**THE DATA:**
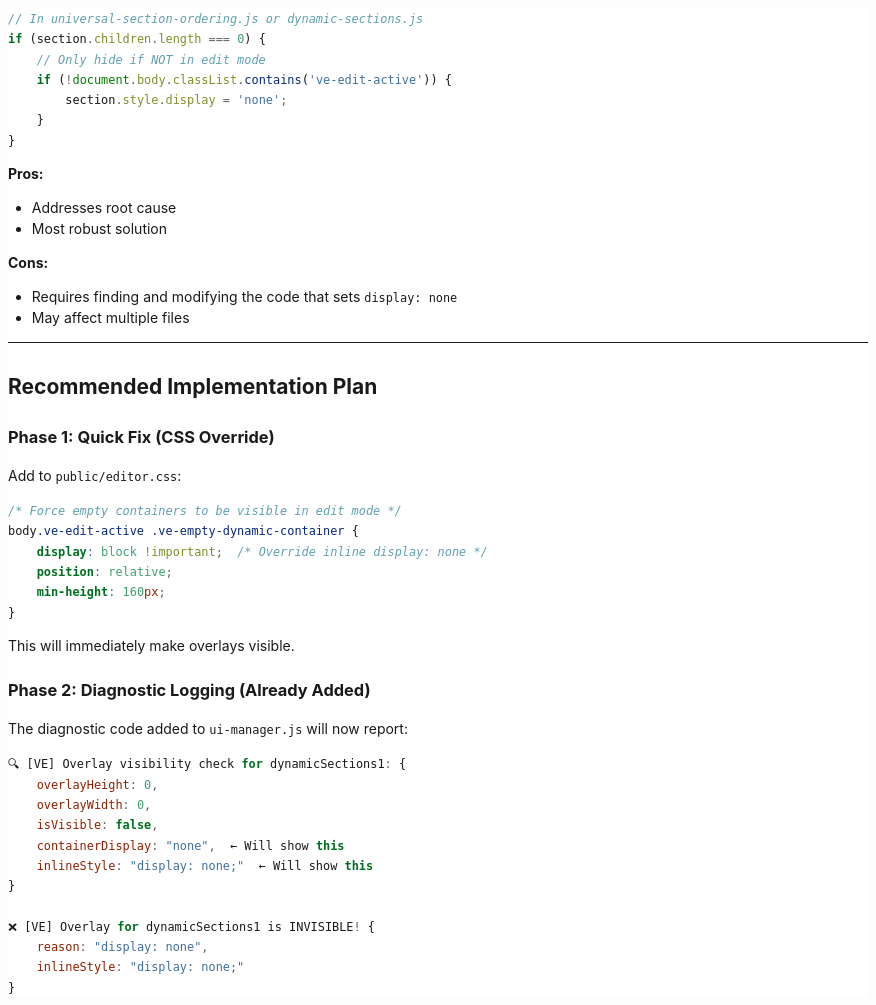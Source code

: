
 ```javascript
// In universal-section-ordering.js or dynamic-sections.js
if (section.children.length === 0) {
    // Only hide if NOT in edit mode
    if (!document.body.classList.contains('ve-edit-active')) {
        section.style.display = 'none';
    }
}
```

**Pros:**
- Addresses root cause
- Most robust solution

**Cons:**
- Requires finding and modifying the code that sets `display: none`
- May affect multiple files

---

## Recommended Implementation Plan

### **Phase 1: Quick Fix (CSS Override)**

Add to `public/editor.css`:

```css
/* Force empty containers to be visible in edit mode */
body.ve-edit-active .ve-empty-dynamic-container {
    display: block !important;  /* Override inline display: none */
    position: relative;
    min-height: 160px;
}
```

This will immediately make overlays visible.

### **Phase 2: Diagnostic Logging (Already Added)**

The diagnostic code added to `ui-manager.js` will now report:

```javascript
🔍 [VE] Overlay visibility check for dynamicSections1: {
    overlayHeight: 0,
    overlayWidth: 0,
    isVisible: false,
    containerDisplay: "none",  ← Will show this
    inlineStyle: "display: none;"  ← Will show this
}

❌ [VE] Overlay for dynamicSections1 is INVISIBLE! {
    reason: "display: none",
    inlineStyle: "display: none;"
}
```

...

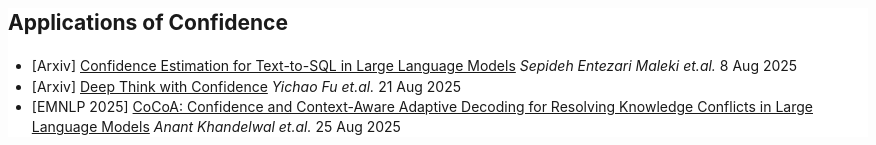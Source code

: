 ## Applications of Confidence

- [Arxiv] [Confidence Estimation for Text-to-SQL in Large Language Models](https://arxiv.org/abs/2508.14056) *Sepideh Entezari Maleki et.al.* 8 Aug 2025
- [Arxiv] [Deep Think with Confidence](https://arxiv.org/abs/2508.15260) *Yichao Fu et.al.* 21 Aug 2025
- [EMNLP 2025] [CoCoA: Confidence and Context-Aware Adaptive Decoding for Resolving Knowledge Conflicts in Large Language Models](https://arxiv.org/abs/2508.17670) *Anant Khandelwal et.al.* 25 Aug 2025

* * *

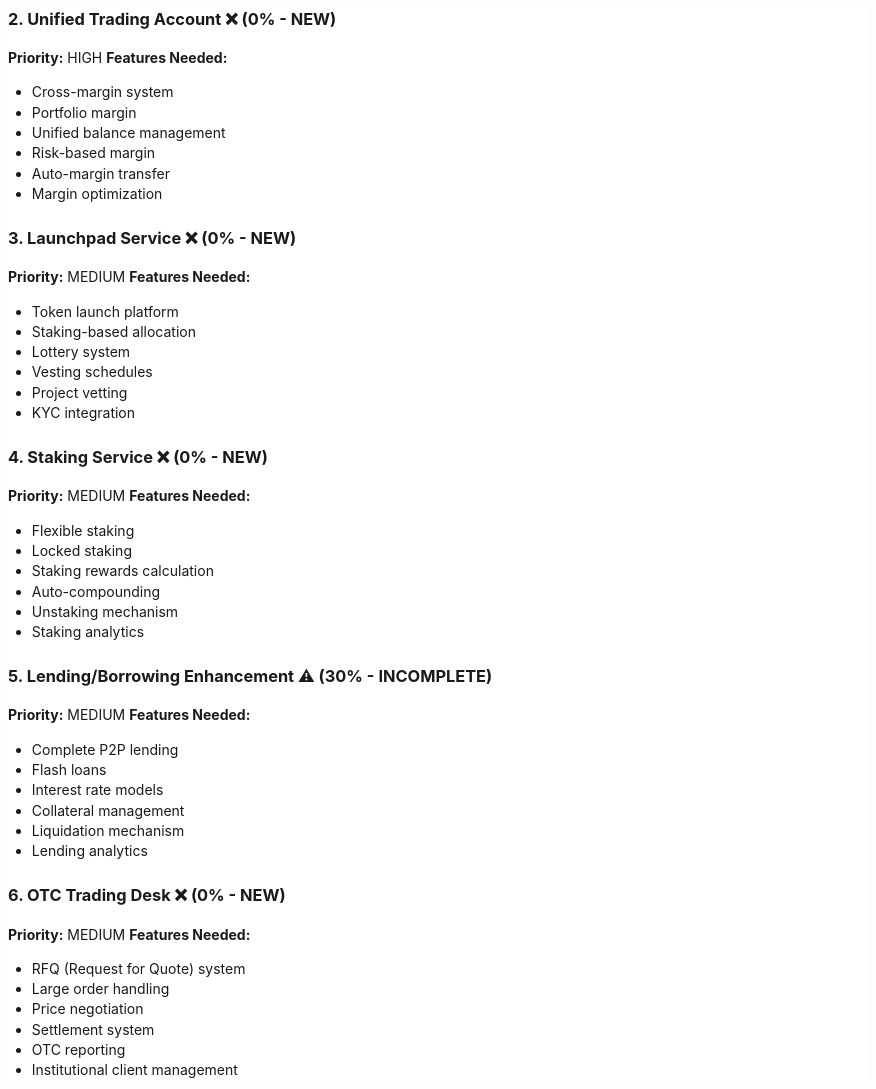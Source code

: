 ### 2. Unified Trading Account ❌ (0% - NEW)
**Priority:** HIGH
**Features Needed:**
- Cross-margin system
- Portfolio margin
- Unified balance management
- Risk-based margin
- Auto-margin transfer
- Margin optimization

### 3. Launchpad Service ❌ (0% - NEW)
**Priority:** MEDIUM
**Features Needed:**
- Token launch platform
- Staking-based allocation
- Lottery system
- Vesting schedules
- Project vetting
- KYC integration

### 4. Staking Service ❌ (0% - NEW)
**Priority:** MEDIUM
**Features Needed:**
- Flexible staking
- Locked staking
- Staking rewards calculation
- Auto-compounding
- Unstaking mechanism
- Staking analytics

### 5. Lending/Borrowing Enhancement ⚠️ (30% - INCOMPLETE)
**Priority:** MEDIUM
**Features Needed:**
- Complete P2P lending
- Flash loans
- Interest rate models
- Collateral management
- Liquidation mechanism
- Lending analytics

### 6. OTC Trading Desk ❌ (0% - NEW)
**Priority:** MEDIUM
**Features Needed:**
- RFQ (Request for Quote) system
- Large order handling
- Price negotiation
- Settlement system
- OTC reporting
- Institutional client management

**WHAT YOU ARE ASKED TO DO:**
Give the number of lines in the listing that hold "Language", with no other words.

**TASK RESULT:**
2